In a surprising turn of events, oil prices have experienced a slight increase following a de-escalation of tensions by former U.S. President Donald Trump regarding tariffs on Greenland. This development comes alongside interruptions in oil supply from significant fields in Kazakhstan and an optimistic outlook for global oil demand in 2026.
As of January 22, 2026, Brent crude saw a modest rise of 9 cents, marking a 0.14% increase to reach $65.33 per barrel. Meanwhile, West Texas Intermediate (WTI) for March delivery climbed by 13 cents, equivalent to a 0.21% increase, bringing it to $60.75 per barrel.
The increase in oil prices follows a more than 0.4% rise on Wednesday, which was preceded by a notable 1.5% gain earlier, largely driven by the suspension of operations at Kazakhstan’s Tengiz and Korolev oilfields due to power distribution challenges.
On the political front, Trump indicated that a resolution regarding Greenland might be on the horizon, emphasizing that the use of force was off the table. This statement alleviated fears of a potential rift in transatlantic relations that could have escalated into a U.S.-Europe trade conflict, according to analysts. Mingyu Gao, chief researcher for energy and chemicals at China Futures Co Ltd, noted that a deal concerning Greenland would mitigate risks associated with such a trade war, thus fostering stability in the global economy and boosting oil demand.
However, it is crucial to note that the United States is still considering potential military involvement in Iran, which continues to support oil prices. Trump expressed his hope that there would be no further military actions in Iran, although he warned that the U.S. would respond if Iran resumed its nuclear activities.
With the backdrop of easing Greenland tensions and diminishing prospects for military action in Iran, analysts like Tony Sycamore from online broker IG believe that oil prices are likely to remain stable around the $60 mark.

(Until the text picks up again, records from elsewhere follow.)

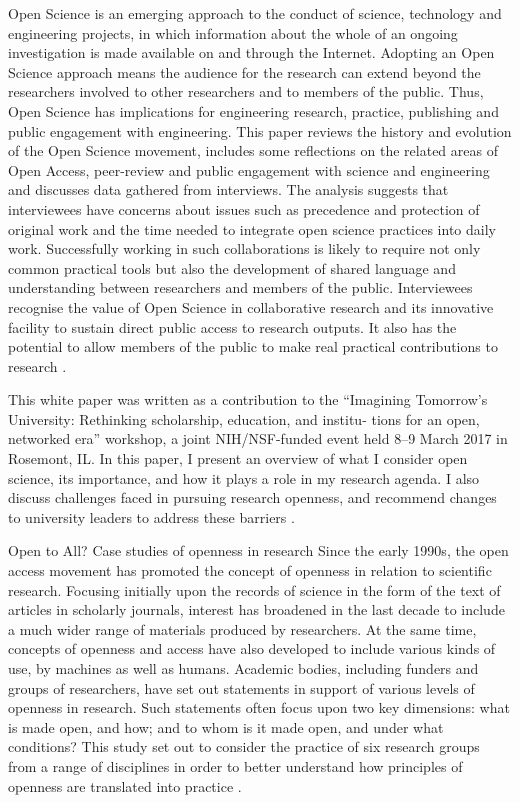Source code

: Open Science is an emerging approach to the conduct of science, technology and engineering
projects, in which information about the whole of an ongoing investigation is made available
on and through the Internet. Adopting an Open Science approach means the audience for the
research can extend beyond the researchers involved to other researchers and to members of
the public. Thus, Open Science has implications for engineering research, practice,
publishing and public engagement with engineering. This paper reviews the history and
evolution of the Open Science movement, includes some reflections on the related areas of
Open Access, peer-review and public engagement with science and engineering and discusses
data gathered from interviews. The analysis suggests that interviewees have concerns about
issues such as precedence and protection of original work and the time needed to integrate
open science practices into daily work. Successfully working in such collaborations is likely
to require not only common practical tools but also the development of shared language and
understanding between researchers and members of the public. Interviewees recognise the
value of Open Science in collaborative research and its innovative facility to sustain direct
public access to research outputs. It also has the potential to allow members of the public to
make real practical contributions to research \cite{Grand2010Open}.

This white paper was written as a contribution to the “Imagining
Tomorrow’s University: Rethinking scholarship, education, and institu-
tions for an open, networked era” workshop, a joint NIH/NSF-funded
event held 8–9 March 2017 in Rosemont, IL. In this paper, I present an
overview of what I consider open science, its importance, and how it
plays a role in my research agenda. I also discuss challenges faced in
pursuing research openness, and recommend changes to university
leaders to address these barriers \cite{niemeyer2017open}.

Open to All?  Case studies of openness in research
Since the early 1990s, the open access movement has promoted the concept of openness in relation
to scientific research. Focusing initially upon the records of science in the form of the text of articles
in scholarly journals, interest has broadened in the last decade to include a much wider range of
materials produced by researchers. At the same time, concepts of openness and access have also
developed to include various kinds of use, by machines as well as humans.
Academic bodies, including funders and groups of researchers, have set out statements in support
of various levels of openness in research. Such statements often focus upon two key dimensions:
what is made open, and how; and to whom is it made open, and under what conditions? This study
set out to consider the practice of six research groups from a range of disciplines in order to better
understand how principles of openness are translated into practice \cite{Nesta2010}.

Additionally, a recent report from the International Energy Agency (IEA) has revised its projections upward for global oil demand growth in 2026, indicating a tighter market compared to previous forecasts.
Market sources revealed that U.S. crude and gasoline stocks increased last week, but distillate inventories saw a slight decline. Specifically, crude stocks surged by 3.04 million barrels for the week ending January 16, while gasoline stockpiles rose by 6.21 million barrels, and distillate inventories decreased by 33,000 barrels.
Analysts predict an average increase of about 1.1 million barrels in crude inventories for the same time period. Yang An, an analyst at Haitong Futures, pointed out that the elevated crude inventories are restraining significant gains in oil prices within an oversupplied market.
In summary, the current dynamics surrounding oil prices reflect a complex interplay of political developments and supply-demand factors. As we continue to monitor these changes, one must ask: Could this moment of relative calm lead to unexpected shifts in the global oil market? What are your thoughts?